Freebase data is available for free/libre for commercial and non-commercial use under a Creative Commons Attribution License, and an open API, RDF endpoint, and database dump are provided for programmers. –Wikipedia
Download the latest dumps directly from here:
http://download.freebase.com/datadumps/ – Browse the latest dumps
Government Data
The US government has made available lots of government data. Not all of it is interesting or even ‘clean’. However, there is lots of data:
- http://www.itdashboard.gov/data_feeds
- http://gbk.eads.usaidallnet.gov/data/detailed.html
- http://explore.data.gov/Foreign-Commerce-and-Aid/U-S-Overseas-Loans-and-Grants-Greenbook-/5gah-bvex
- http://www.usa.gov/
- http://www.usaspending.gov/data
- http://gsociology.icaap.org/data.htm
Other sources
For reference – Stackoverflow –
- Free Large datasets to experiment with Hadoop
- Datasets for Running Statistical Analysis on
- Freely available example datasets of hierarchical information, and realistic names
Amazon Web Services offers some public data sets as well. Though you will need an Amazon EC2 account.

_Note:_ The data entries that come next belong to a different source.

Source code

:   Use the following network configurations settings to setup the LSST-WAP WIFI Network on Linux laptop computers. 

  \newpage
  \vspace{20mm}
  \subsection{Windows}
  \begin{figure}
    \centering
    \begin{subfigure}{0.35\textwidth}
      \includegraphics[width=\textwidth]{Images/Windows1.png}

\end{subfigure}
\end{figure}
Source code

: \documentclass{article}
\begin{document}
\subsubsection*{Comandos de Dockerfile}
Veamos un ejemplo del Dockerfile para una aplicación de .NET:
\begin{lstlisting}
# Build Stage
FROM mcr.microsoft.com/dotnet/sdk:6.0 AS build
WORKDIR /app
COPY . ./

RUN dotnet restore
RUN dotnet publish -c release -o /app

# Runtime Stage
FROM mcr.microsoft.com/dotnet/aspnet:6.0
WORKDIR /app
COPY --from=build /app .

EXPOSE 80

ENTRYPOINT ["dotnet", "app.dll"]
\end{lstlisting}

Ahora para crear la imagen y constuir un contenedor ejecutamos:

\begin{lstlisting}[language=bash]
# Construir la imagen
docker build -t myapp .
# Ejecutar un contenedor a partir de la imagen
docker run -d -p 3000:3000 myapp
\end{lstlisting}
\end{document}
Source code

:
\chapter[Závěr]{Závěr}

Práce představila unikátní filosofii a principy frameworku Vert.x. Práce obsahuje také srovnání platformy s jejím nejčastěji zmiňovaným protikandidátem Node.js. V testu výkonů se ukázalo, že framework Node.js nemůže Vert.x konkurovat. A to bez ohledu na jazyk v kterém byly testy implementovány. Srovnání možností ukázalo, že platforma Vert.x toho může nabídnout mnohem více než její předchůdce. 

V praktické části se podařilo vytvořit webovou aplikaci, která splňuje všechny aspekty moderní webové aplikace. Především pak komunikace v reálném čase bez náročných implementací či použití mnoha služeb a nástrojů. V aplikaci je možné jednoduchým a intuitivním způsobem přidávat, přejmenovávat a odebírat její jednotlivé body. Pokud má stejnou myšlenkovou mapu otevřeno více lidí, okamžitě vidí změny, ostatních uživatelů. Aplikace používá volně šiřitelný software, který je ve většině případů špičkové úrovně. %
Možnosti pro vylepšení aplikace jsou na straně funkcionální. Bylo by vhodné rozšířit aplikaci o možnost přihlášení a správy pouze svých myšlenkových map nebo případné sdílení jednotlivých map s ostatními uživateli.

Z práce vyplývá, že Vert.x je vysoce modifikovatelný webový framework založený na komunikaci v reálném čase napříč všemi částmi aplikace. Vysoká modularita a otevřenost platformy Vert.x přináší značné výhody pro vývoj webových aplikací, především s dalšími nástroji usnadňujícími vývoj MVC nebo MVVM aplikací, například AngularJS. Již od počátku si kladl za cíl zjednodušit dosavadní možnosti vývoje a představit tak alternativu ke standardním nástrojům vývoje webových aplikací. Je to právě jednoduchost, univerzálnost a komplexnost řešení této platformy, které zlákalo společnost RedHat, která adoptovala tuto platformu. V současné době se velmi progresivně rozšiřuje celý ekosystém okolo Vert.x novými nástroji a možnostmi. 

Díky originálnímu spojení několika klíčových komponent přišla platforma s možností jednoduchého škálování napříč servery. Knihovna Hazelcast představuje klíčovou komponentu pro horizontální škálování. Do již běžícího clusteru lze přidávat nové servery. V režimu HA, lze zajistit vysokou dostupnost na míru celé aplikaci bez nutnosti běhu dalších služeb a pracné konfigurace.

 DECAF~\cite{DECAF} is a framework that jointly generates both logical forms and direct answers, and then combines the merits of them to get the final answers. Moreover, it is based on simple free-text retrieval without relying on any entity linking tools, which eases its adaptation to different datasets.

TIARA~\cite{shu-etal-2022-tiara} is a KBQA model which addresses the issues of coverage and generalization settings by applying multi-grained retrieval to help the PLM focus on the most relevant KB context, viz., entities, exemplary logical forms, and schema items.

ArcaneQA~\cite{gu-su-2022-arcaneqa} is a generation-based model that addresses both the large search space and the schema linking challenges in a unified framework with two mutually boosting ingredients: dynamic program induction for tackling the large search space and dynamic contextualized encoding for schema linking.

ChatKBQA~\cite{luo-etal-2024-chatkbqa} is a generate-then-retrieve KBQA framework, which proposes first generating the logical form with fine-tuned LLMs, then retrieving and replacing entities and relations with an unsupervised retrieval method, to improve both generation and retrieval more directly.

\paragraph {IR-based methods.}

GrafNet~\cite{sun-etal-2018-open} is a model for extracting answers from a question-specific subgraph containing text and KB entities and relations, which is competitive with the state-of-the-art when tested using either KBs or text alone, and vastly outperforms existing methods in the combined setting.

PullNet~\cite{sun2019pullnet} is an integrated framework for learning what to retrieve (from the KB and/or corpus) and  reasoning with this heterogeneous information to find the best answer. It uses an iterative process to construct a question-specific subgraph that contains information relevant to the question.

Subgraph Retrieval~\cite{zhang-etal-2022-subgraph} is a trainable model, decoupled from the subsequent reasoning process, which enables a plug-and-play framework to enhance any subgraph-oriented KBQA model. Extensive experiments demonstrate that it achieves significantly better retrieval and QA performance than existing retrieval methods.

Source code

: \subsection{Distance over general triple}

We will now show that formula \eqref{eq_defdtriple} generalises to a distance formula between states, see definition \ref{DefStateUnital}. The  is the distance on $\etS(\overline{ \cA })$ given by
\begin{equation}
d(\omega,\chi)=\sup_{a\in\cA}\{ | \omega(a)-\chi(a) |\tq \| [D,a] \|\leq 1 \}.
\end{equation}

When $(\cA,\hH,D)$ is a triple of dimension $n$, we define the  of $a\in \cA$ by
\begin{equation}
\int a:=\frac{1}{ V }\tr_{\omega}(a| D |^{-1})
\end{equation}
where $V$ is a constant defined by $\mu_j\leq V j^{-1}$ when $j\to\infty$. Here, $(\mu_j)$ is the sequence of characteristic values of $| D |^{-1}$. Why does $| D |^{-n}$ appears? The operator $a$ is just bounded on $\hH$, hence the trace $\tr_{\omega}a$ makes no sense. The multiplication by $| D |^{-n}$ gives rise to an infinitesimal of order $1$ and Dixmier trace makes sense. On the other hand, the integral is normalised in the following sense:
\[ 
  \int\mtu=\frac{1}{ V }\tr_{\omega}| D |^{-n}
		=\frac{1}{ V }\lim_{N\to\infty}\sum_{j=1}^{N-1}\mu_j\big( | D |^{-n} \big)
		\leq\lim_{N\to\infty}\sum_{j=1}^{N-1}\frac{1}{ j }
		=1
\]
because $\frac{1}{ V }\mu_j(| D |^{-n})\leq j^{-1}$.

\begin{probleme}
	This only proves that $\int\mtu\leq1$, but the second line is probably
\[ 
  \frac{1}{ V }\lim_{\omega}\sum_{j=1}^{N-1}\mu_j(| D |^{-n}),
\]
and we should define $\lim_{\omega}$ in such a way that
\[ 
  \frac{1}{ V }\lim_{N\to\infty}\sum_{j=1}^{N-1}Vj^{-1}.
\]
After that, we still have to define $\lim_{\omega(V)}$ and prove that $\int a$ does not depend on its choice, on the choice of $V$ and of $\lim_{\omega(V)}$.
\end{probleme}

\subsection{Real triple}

Tim Berners-Lee on the next web
Here’s an interesting talk about data and the next web from the father of the internet, Tim Berners-Lee:
Do you have other sources of data? Drop me a note below. Thanks!
Mehul, thanks for the great resources. I also like fakenamegenerator.com, especially for generating identity data. You can generate up to 50,000 records in csv and all popular database formats, and it’s free!
Mike,
That looks like a great resource. Bookmarked, thanks!